FRASES GONZALO GALLO

FRASES Y CITAS GONZALO GALLO

GONZALO GALLO

FRASES GONZALO GALLO

ESCRITOS GONZALO GALLO

  • La vida es bella, si eliges construir en lugar de destruir. Las personas felices suelen ser espirituales y saben amarse, amar y servir.
  • Cuida tu alma y crece en sabiduría y espiritualidad. Elige trascender, crea espacios de paz, relájate, medita y siente a dios en tu íntimo ser.
  • Crece en aceptación paciente y en desapego para poder disfrutar de tu paz interior.
  • Espera lo mejor si cuidas tu paz interior, y lo peor, si te subyuga el delirio del ego.
  • Sé consciente de que tu espiritualidad te centra en el amor.
  • Tener consciencia es despertar y vivir alerta en el aquí y en el ahora.
  • Navidad es vivir lo que el Maestro practicó: Aprendan de mí, no vine a ser servido, sino a servir.
  • Navidad es practicar el mandamiento de Jesús: Amaos los unos a los otros como siempre yo os he amado.
  • El espíritu de la Navidad es ir a la esencia de la vida con estos claros pasos.
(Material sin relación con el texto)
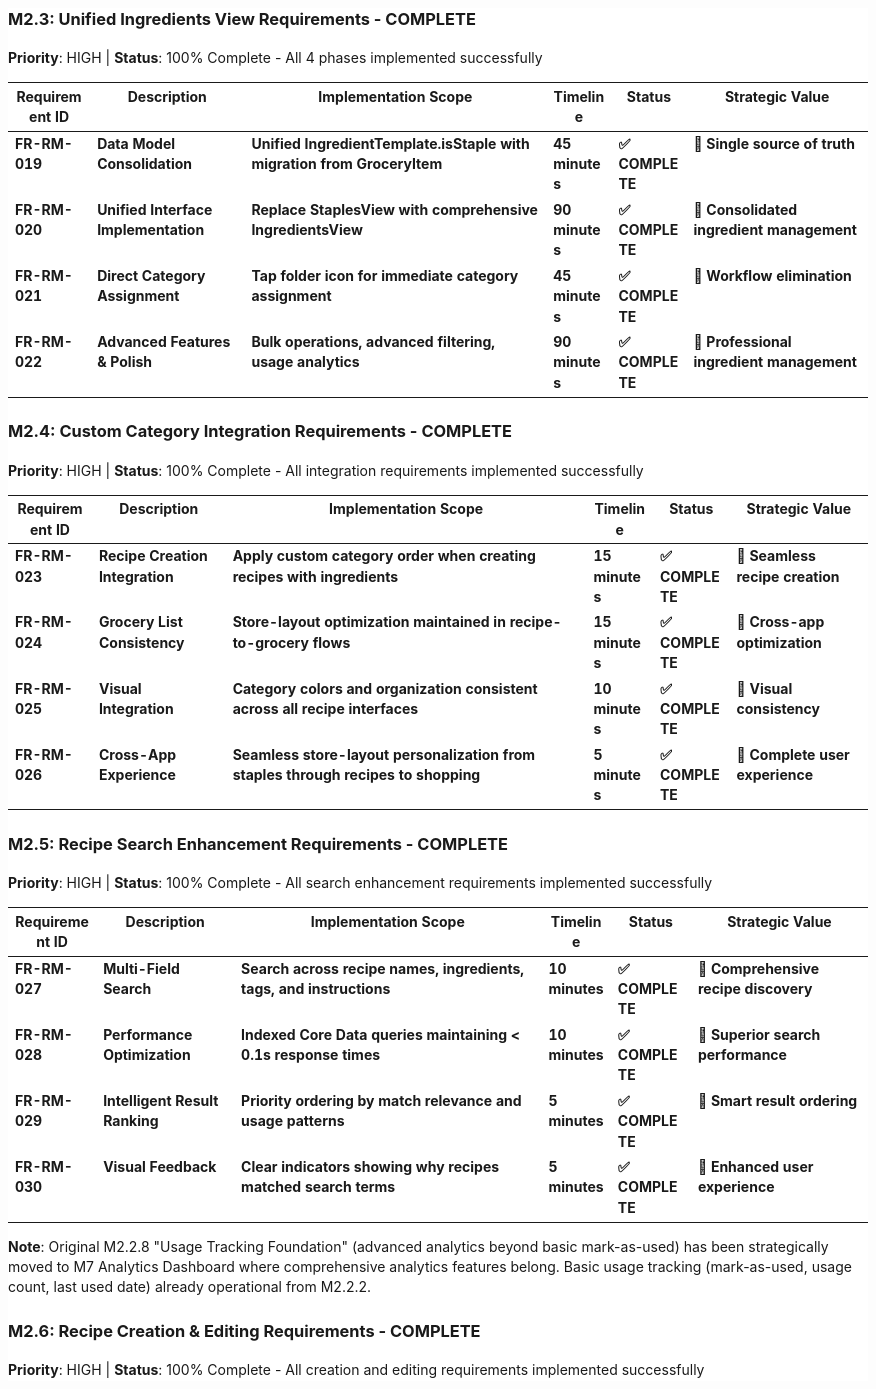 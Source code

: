 ### **M2.3: Unified Ingredients View Requirements - COMPLETE**
**Priority**: HIGH | **Status**: 100% Complete - All 4 phases implemented successfully

| Requirement ID | Description | Implementation Scope | Timeline | Status | Strategic Value |
|----------------|-------------|---------------------|----------|--------|----------------|
| **FR-RM-019** | **Data Model Consolidation** | **Unified IngredientTemplate.isStaple with migration from GroceryItem** | **45 minutes** | **✅ COMPLETE** | 🎯 **Single source of truth** |
| **FR-RM-020** | **Unified Interface Implementation** | **Replace StaplesView with comprehensive IngredientsView** | **90 minutes** | **✅ COMPLETE** | 🎯 **Consolidated ingredient management** |
| **FR-RM-021** | **Direct Category Assignment** | **Tap folder icon for immediate category assignment** | **45 minutes** | **✅ COMPLETE** | 🎯 **Workflow elimination** |
| **FR-RM-022** | **Advanced Features & Polish** | **Bulk operations, advanced filtering, usage analytics** | **90 minutes** | **✅ COMPLETE** | 🎯 **Professional ingredient management** |

### **M2.4: Custom Category Integration Requirements - COMPLETE**
**Priority**: HIGH | **Status**: 100% Complete - All integration requirements implemented successfully

| Requirement ID | Description | Implementation Scope | Timeline | Status | Strategic Value |
|----------------|-------------|---------------------|----------|--------|----------------|
| **FR-RM-023** | **Recipe Creation Integration** | **Apply custom category order when creating recipes with ingredients** | **15 minutes** | **✅ COMPLETE** | 🎯 **Seamless recipe creation** |
| **FR-RM-024** | **Grocery List Consistency** | **Store-layout optimization maintained in recipe-to-grocery flows** | **15 minutes** | **✅ COMPLETE** | 🎯 **Cross-app optimization** |
| **FR-RM-025** | **Visual Integration** | **Category colors and organization consistent across all recipe interfaces** | **10 minutes** | **✅ COMPLETE** | 🎯 **Visual consistency** |
| **FR-RM-026** | **Cross-App Experience** | **Seamless store-layout personalization from staples through recipes to shopping** | **5 minutes** | **✅ COMPLETE** | 🎯 **Complete user experience** |

### **M2.5: Recipe Search Enhancement Requirements - COMPLETE**
**Priority**: HIGH | **Status**: 100% Complete - All search enhancement requirements implemented successfully

| Requirement ID | Description | Implementation Scope | Timeline | Status | Strategic Value |
|----------------|-------------|---------------------|----------|--------|----------------|
| **FR-RM-027** | **Multi-Field Search** | **Search across recipe names, ingredients, tags, and instructions** | **10 minutes** | **✅ COMPLETE** | 🎯 **Comprehensive recipe discovery** |
| **FR-RM-028** | **Performance Optimization** | **Indexed Core Data queries maintaining < 0.1s response times** | **10 minutes** | **✅ COMPLETE** | 🎯 **Superior search performance** |
| **FR-RM-029** | **Intelligent Result Ranking** | **Priority ordering by match relevance and usage patterns** | **5 minutes** | **✅ COMPLETE** | 🎯 **Smart result ordering** |
| **FR-RM-030** | **Visual Feedback** | **Clear indicators showing why recipes matched search terms** | **5 minutes** | **✅ COMPLETE** | 🎯 **Enhanced user experience** |

**Note**: Original M2.2.8 "Usage Tracking Foundation" (advanced analytics beyond basic mark-as-used) has been strategically moved to M7 Analytics Dashboard where comprehensive analytics features belong. Basic usage tracking (mark-as-used, usage count, last used date) already operational from M2.2.2.

### **M2.6: Recipe Creation & Editing Requirements - COMPLETE**
**Priority**: HIGH | **Status**: 100% Complete - All creation and editing requirements implemented successfully
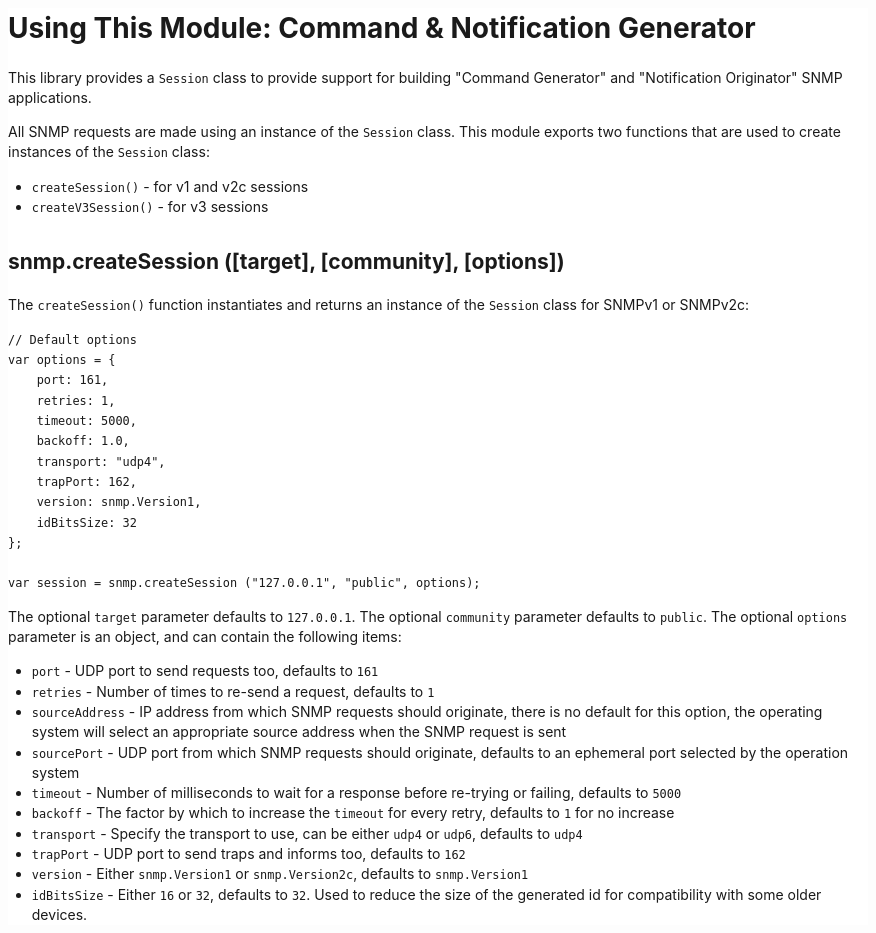 # Using This Module: Command & Notification Generator

This library provides a `Session` class to provide support for building
"Command Generator" and "Notification Originator" SNMP applications.

All SNMP requests are made using an instance of the `Session` class.  This
module exports two functions that are used to create instances of the
`Session` class:

 * `createSession()` - for v1 and v2c sessions
 * `createV3Session()` - for v3 sessions

## snmp.createSession ([target], [community], [options])

The `createSession()` function instantiates and returns an instance of the
`Session` class for SNMPv1 or SNMPv2c:

    // Default options
    var options = {
        port: 161,
        retries: 1,
        timeout: 5000,
        backoff: 1.0,
        transport: "udp4",
        trapPort: 162,
        version: snmp.Version1,
        idBitsSize: 32
    };
    
    var session = snmp.createSession ("127.0.0.1", "public", options);

The optional `target` parameter defaults to `127.0.0.1`.  The optional
`community` parameter defaults to `public`.  The optional `options` parameter
is an object, and can contain the following items:

 * `port` - UDP port to send requests too, defaults to `161`
 * `retries` - Number of times to re-send a request, defaults to `1`
 * `sourceAddress` - IP address from which SNMP requests should originate,
   there is no default for this option, the operating system will select an
   appropriate source address when the SNMP request is sent
 * `sourcePort` - UDP port from which SNMP requests should originate, defaults
   to an ephemeral port selected by the operation system
 * `timeout` - Number of milliseconds to wait for a response before re-trying
   or failing, defaults to `5000`
 * `backoff` - The factor by which to increase the `timeout` for every retry, defaults to `1` for
   no increase
 * `transport` - Specify the transport to use, can be either `udp4` or `udp6`,
   defaults to `udp4`
 * `trapPort` - UDP port to send traps and informs too, defaults to `162`
 * `version` - Either `snmp.Version1` or `snmp.Version2c`, defaults to
   `snmp.Version1`
 * `idBitsSize` - Either `16` or `32`, defaults to `32`.  Used to reduce the size
    of the generated id for compatibility with some older devices.


[SNMP]: http://en.wikipedia.org/wiki/Simple_Network_Management_Protocol "SNMP"
[npm]: https://npmjs.org/ "npm"
[AgentX]: https://tools.ietf.org/html/rfc2741 "AgentX"
[1155]: https://tools.ietf.org/rfc/rfc1155.txt "RFC 1155"
[1098]: https://tools.ietf.org/rfc/rfc1098.txt "RFC 1098"
[2578]: https://tools.ietf.org/rfc/rfc2578.txt "RFC 2578"
[3413]: https://tools.ietf.org/rfc/rfc3413.txt "RFC 3413"
[3414]: https://tools.ietf.org/rfc/rfc3414.txt "RFC 3414"
[3416]: https://tools.ietf.org/rfc/rfc3416.txt "RFC 3416"
[3417]: https://tools.ietf.org/rfc/rfc3417.txt "RFC 3417"
[3826]: https://tools.ietf.org/rfc/rfc3826.txt "RFC 3826"
[nodejs]: http://nodejs.org "Node.js"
Sana, agradece, dar sin recibir, paz interior y sintonía con el amor.
  • No te dejes deslumbrar por lo material. Tu mejor regalo para los otros está en tu alma y es tu amor.
  • Sintonía con el amor: Vive en sintonía constante con Dios con una fe de buenas acciones. Hazlo y tu alegría será perdurable.
  • Paz interior: Crece en aceptación paciente y en desapego para disfrutar de paz interior.
  • Date y da sin esperar recibir: Así, amas de verdad como te ama Dios que es don gratuito.No te dejes hipnotizar por lo material, ya que tu mejor regalo para los otros no se compra y es tu amor.
  • Sé agradecido: cuenta tus bendiciones y destierra las quejas, porque aún con problemas eres un privilegiado. Dar gracias te colma de gozo y al contar tus dones le haces un conjuro al inconformismo.
  • Sana tu pasado: Un perdón generoso borra las culpas y el rencor, y te saca de una prisión emocional. Elige estar sereno, descarga el peso del ayer, cicatriza viejas heridas y reconcíliate.
  • Hoy voy a sembrar ánimo. Con mis acciones y mis palabras, con mis gestos y mis miradas, con los detalles y las sonrisas.
  • Con la poderosa medicina del amor puedes curar viejas heridas, estar en paz, ser feliz y dar felicidad. Ánimo, elige trabajar en ti mismo en cuatro espacios: el amor, la aceptación, el perdón y el desapego.
  • La luz brilla si amas tu alma, tu cuerpo y todo tu ser, aprecias tu dignidad y dejas de culparte y maltratarte. Sólo así el amor emana de ti, te envuelve con su magia y se irradia a los otros y al universo.
  • Hazlo en sintonía con Dios, lejos de cualquier autoengaño, y viéndote como realmente eres. Tienes derecho a ser feliz, eres muy valioso en el planeta y con amor real tu vida no es un limbo, es un edén.
  • Si te miras en el espejo del alma ves que peleas con otros o los rechazas porque estás en pelea contigo mismo. Toma conciencia de que sólo puedes amar a los demás si te aceptas, te valoras y te amas.
  • La emoción nace en la mente, se refleja en el cuerpo y eso permite identificarla y manejarla. Siente su campo de energía interna y pregúntate con frecuencia: ¿Que pasa dentro de mí en este momento?
  • Los seres buenos también atraviesan el árido desierto y pasan por la noche oscura. No es un castigo, es un duro aprendizaje.
  • Todo es pasajero y un día la luz vuelve a brillar. Ayúdame a tener paz y no sufrir presionado por necesidades innecesarias.
  • En ti confío, Señor, y actúo. Creo que hay que orar como si todo dependiera de ti y actuar como si todo dependiera de mí.
  • Concédeme, Padre bendito, paciencia en la adversidad, fe en medio del túnel y esperanza cuando sólo hay sombras.
  • Señor, todo llega a mi vida para el bien. Una prueba es para crecer en fe, paciencia, desapego y fortaleza.
  • En lugar de preguntarme por qué estoy en una crisis, quiero preguntarme para qué: qué necesito aprender.
  • Tú cuidas de mí y me das serenidad y confianza. Contigo puedo dominar las preocupaciones y la angustia.
  • Siendo un buen observador de tus emociones podrás controlar tu mente, pacificarte y dejar de sufrir.
  • Tú eres justo y en medio de la estrechez estás ahí, aunque te sintamos lejano.